WORK REQUEST: Find all lines in the records that include the word "data", and copy them out.

LISTED ENTRIES:

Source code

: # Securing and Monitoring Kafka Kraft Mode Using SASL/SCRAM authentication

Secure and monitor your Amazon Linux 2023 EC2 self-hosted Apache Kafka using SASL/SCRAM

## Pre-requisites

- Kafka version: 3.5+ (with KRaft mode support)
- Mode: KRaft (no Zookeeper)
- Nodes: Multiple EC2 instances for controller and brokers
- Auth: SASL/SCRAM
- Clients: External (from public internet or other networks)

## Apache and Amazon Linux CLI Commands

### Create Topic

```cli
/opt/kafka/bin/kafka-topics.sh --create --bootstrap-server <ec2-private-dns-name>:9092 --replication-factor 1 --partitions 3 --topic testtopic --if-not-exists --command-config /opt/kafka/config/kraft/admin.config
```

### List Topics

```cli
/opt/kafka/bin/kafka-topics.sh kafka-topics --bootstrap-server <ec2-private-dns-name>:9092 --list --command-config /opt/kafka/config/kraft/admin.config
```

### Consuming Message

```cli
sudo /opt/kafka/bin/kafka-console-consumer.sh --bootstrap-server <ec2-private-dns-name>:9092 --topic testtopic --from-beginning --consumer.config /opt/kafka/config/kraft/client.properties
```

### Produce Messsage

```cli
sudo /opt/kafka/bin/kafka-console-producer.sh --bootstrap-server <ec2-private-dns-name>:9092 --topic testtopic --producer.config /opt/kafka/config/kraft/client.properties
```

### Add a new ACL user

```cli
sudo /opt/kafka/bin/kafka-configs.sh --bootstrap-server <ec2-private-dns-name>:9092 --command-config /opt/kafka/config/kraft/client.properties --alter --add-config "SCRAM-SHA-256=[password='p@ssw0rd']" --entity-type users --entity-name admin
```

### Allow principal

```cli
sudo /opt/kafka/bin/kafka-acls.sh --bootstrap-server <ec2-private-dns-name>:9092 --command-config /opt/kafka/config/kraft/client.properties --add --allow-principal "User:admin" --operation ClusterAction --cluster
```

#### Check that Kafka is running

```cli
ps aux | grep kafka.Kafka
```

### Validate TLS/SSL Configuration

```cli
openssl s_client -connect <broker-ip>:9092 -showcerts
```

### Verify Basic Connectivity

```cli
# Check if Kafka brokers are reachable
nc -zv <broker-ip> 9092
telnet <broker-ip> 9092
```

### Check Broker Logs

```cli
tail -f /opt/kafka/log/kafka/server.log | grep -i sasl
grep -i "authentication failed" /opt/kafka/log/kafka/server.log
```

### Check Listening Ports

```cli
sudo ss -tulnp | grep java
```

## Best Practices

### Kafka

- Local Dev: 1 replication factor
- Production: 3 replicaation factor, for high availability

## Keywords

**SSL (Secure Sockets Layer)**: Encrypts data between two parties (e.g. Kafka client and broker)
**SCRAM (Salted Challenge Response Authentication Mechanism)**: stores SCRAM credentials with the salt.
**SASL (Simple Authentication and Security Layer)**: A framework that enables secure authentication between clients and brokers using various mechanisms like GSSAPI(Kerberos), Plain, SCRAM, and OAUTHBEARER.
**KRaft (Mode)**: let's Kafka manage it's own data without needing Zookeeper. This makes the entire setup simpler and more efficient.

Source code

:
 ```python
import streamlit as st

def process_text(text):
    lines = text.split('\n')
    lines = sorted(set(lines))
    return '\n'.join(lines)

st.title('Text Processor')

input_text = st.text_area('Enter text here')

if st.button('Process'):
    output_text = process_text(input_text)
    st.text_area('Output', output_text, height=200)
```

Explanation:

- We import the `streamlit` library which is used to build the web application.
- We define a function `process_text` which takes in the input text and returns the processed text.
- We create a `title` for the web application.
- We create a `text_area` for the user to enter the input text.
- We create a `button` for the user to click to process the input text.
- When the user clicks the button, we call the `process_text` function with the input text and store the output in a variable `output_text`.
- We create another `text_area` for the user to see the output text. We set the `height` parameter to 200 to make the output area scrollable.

* * *

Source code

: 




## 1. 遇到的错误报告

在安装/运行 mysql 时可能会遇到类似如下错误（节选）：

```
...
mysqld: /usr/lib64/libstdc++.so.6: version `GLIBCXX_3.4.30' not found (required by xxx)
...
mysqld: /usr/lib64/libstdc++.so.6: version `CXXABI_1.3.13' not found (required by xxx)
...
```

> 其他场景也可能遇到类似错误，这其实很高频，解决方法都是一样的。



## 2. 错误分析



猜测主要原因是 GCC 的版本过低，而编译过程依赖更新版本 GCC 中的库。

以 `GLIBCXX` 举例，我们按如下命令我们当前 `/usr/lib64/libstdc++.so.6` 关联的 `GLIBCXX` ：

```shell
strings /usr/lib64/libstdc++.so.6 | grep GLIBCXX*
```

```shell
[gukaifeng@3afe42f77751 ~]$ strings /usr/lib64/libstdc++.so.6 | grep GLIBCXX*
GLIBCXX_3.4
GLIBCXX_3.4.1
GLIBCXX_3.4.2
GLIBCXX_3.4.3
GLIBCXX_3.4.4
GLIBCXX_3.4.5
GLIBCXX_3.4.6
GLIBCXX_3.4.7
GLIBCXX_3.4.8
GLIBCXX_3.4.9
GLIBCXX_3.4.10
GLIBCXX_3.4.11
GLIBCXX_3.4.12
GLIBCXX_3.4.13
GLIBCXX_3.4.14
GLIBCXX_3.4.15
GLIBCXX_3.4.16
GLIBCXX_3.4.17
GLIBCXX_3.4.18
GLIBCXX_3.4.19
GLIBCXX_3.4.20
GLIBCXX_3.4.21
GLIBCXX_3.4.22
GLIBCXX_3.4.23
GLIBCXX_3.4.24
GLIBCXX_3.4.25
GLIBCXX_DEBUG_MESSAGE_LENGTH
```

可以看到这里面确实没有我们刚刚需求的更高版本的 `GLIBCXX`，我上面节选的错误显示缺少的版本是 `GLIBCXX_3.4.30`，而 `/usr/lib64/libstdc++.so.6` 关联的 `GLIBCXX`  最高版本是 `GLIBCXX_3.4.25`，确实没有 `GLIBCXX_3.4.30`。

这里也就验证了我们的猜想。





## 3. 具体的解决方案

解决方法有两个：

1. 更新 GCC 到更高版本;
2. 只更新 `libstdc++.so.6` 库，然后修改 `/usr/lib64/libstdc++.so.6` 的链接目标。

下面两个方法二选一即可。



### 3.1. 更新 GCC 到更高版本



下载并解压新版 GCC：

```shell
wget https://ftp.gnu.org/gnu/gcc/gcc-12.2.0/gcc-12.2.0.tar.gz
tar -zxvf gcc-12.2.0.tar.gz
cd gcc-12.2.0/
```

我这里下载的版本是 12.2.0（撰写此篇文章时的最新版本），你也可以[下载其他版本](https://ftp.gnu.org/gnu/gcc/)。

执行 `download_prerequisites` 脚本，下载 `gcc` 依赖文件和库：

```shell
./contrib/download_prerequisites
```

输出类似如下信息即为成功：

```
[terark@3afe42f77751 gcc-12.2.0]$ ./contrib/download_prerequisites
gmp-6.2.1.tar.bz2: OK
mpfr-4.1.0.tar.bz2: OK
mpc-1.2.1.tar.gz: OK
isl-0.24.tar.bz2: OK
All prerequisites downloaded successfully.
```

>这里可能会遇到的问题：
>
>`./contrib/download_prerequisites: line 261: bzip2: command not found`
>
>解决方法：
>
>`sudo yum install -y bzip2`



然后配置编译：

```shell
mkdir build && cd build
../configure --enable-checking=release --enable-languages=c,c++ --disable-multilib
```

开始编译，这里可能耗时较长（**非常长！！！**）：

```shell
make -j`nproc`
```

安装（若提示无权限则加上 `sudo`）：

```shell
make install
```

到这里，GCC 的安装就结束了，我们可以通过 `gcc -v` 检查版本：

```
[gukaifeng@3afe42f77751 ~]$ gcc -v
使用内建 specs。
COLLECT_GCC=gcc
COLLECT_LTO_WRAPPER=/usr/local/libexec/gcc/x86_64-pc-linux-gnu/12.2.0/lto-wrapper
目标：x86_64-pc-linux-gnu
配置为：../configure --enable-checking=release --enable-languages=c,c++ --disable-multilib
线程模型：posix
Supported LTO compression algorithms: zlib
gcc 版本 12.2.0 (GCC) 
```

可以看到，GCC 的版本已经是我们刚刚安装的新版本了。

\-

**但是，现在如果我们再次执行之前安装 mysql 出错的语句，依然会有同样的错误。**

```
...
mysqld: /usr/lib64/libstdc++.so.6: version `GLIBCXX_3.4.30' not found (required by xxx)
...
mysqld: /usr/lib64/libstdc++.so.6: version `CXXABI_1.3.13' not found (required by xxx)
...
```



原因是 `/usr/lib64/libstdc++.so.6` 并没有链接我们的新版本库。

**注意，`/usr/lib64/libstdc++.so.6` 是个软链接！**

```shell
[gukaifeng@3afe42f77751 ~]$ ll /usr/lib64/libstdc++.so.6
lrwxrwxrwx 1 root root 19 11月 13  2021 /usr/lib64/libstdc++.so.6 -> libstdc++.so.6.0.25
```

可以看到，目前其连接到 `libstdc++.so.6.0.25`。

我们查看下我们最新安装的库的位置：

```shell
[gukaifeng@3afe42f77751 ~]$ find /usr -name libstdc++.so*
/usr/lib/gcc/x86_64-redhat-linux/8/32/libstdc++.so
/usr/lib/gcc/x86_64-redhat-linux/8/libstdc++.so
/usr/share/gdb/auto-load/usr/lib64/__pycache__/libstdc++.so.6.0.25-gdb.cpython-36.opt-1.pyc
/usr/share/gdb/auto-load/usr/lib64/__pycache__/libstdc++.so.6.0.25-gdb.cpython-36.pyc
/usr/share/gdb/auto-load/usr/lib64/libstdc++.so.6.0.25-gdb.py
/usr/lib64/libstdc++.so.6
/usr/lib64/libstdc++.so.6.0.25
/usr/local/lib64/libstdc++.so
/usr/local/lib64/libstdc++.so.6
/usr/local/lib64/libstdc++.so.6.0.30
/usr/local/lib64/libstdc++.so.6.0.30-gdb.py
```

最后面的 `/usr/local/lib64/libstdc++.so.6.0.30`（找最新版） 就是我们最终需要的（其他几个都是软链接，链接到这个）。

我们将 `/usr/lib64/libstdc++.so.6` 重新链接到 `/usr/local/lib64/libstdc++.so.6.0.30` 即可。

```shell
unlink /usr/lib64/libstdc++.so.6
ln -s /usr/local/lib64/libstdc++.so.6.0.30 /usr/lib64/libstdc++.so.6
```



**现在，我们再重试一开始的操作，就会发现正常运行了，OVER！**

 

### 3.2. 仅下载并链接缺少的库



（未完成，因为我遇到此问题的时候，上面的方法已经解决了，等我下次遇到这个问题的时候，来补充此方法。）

==

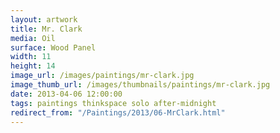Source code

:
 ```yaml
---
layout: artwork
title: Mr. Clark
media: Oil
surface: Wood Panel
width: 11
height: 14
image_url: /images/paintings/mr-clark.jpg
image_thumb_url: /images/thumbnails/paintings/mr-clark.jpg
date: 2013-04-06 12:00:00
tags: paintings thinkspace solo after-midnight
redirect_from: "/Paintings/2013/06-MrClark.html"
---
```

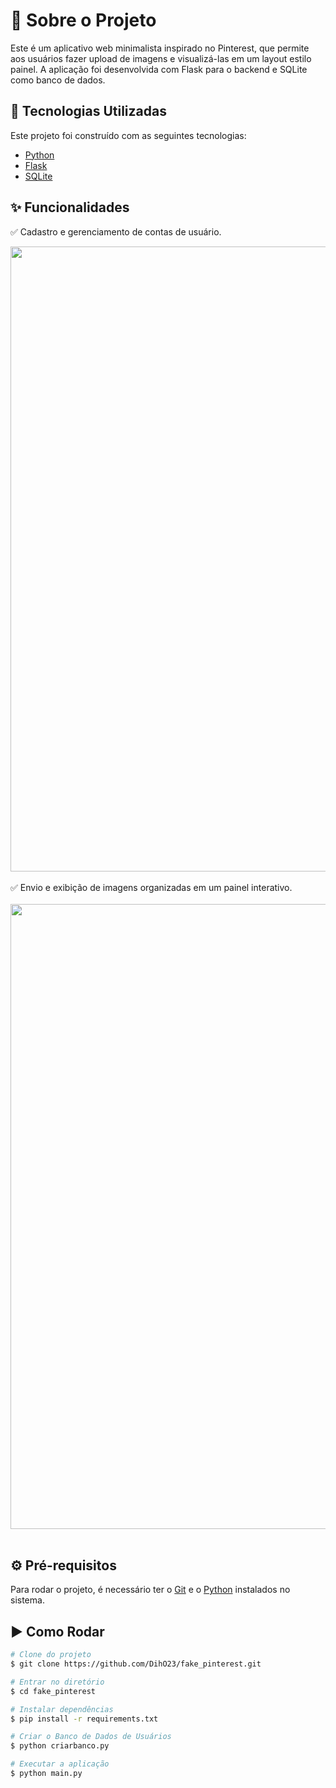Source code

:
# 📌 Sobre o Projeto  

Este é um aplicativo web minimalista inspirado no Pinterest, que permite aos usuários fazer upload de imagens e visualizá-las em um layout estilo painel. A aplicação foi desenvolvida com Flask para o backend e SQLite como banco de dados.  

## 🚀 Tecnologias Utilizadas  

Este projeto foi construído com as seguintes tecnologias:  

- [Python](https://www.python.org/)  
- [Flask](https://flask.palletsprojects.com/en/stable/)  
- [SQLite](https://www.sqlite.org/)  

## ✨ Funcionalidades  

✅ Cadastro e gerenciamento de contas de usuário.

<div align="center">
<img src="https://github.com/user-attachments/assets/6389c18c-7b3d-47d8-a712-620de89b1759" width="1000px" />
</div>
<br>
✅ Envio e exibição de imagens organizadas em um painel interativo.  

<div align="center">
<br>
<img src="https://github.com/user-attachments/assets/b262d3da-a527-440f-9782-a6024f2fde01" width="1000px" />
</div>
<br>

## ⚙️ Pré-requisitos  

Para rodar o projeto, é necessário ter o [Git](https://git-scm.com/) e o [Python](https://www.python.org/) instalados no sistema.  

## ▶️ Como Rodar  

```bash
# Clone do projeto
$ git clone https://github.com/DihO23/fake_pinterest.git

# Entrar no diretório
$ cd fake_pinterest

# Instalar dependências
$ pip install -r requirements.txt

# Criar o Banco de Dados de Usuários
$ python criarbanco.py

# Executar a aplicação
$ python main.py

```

WRITTEN REPLY:
**SSL (Secure Sockets Layer)**: Encrypts data between two parties (e.g. Kafka client and broker)
**KRaft (Mode)**: let's Kafka manage it's own data without needing Zookeeper. This makes the entire setup simpler and more efficient.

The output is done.